AbstractThis paper presents an algorithm capable of determining the three-dimensional position and orientation (3D pose) of an exploration robot from the processing of two multidimensional signals, a monocular near-infrared (NIR) video signal and a time-of-flight (ToF) depth signal, both provided by a monocular NIR ToF camera rigidly attached to the side of a robot facing the terrain. It is shown that if the depth signal is also considered during processing, it is possible to accurately determine the 3D pose of the robot, even on irregular terrain.

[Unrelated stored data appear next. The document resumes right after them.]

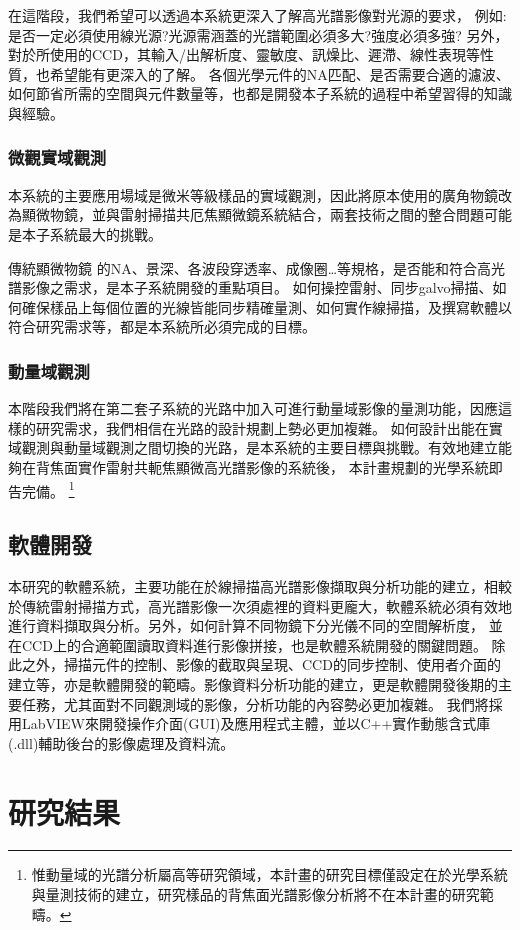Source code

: \documentclass[12pt]{article}
\begin{document}
在這階段，我們希望可以透過本系統更深入了解高光譜影像對光源的要求，
例如: 是否一定必須使用線光源?光源需涵蓋的光譜範圍必須多大?強度必須多強?
另外，對於所使用的CCD，其輸入/出解析度、靈敏度、訊燥比、遲滯、線性表現等性質，也希望能有更深入的了解。
各個光學元件的NA匹配、是否需要合適的濾波、如何節省所需的空間與元件數量等，也都是開發本子系統的過程中希望習得的知識與經驗。
\subsubsection{微觀實域觀測} \label{microreal}
本系統的主要應用場域是微米等級樣品的實域觀測，因此將原本使用的廣角物鏡改為顯微物鏡，並與雷射掃描共厄焦顯微鏡系統結合，兩套技術之間的整合問題可能是本子系統最大的挑戰。

傳統顯微物鏡
的NA、景深、各波段穿透率、成像圈\ldots 等規格，是否能和符合高光譜影像之需求，是本子系統開發的重點項目。
如何操控雷射、同步galvo掃描、如何確保樣品上每個位置的光線皆能同步精確量測、如何實作線掃描，及撰寫軟體以符合研究需求等，都是本系統所必須完成的目標。
\subsubsection{動量域觀測} \label{momentum}
本階段我們將在第二套子系統的光路中加入可進行動量域影像的量測功能，因應這樣的研究需求，我們相信在光路的設計規劃上勢必更加複雜。
如何設計出能在實域觀測與動量域觀測之間切換的光路，是本系統的主要目標與挑戰。有效地建立能夠在背焦面實作雷射共軛焦顯微高光譜影像的系統後，
本計畫規劃的光學系統即告完備。
\footnote{惟動量域的光譜分析屬高等研究領域，本計畫的研究目標僅設定在於光學系統與量測技術的建立，研究樣品的背焦面光譜影像分析將不在本計畫的研究範疇。}

\subsection{軟體開發} \label{software}
本研究的軟體系統，主要功能在於線掃描高光譜影像擷取與分析功能的建立，相較於傳統雷射掃描方式，高光譜影像一次須處裡的資料更龐大，軟體系統必須有效地進行資料擷取與分析。另外，如何計算不同物鏡下分光儀不同的空間解析度，
並在CCD上的合適範圍讀取資料進行影像拼接，也是軟體系統開發的關鍵問題。
除此之外，掃描元件的控制、影像的截取與呈現、CCD的同步控制、使用者介面的建立等，亦是軟體開發的範疇。影像資料分析功能的建立，更是軟體開發後期的主要任務，尤其面對不同觀測域的影像，分析功能的內容勢必更加複雜。
我們將採用LabVIEW來開發操作介面(GUI)及應用程式主體，並以C++實作動態含式庫(.dll)輔助後台的影像處理及資料流。

    \section{研究結果}
\end{document}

The 3D pose is calculated by integrating the frame-to-frame robot 3D motion over time using composition rules, where the frame-to-frame robot 3D motion is estimated by minimizing a linear photometric error by applying an iterative maximum likelihood estimator. Hundreds of experiments have been conducted over rough terrain, obtaining excellent absolute position and orientation errors of less than 1 percent of the distance and angle traveled, respectively. This good performance is mainly due to the algorithm's more accurate knowledge of the depth provided by the monocular NIR ToF camera. The algorithm runs in real time and can process up to 50 fps at VGA resolution on a conventional laptop computer.

Dr. Geovanni Martinez gave a talk at ICASAT-2023 entitled "Real-Time Robot 3D Pose Computation from NIR Imagery and ToF Depth Maps for Space Applications". In the talk he described an algorithm developed at the IPCV-LAB capable of determining the three-dimensional position and orientation (3D pose) of an exploration robot from the processing of two multidimensional signals, a monocular near-infrared (NIR) video signal and a time-of-flight (ToF) depth signal, both provided by a monocular NIR ToF camera rigidly attached to the side of a robot facing the terrain. The 3D pose is calculated by integrating the frame-to-frame robot 3D motion over time using composition rules, where the frame-to-frame robot 3D motion is estimated by minimizing a linear photometric error by applying an iterative maximum likelihood estimator. Hundreds of experiments have been conducted over rough terrain, obtaining excellent absolute position and orientation errors of less than 1 percent of the distance and angle traveled, respectively. This good performance is mainly due to the algorithm's more accurate knowledge of the depth provided by the monocular NIR ToF camera. The algorithm runs in real time and can process up to 50 fps at VGA resolution on a conventional laptop computer. 

 

Andres Brenes received today his bachelor's degree in electrical engineering. He carried out his final project at IPCV-LAB. He was developing an algorithm for the detection, description and tracking of ORB feature points in image sequences captured by a Microsoft Xbox Kinect V2 under ubuntu and ROS operating systems. Congratulations!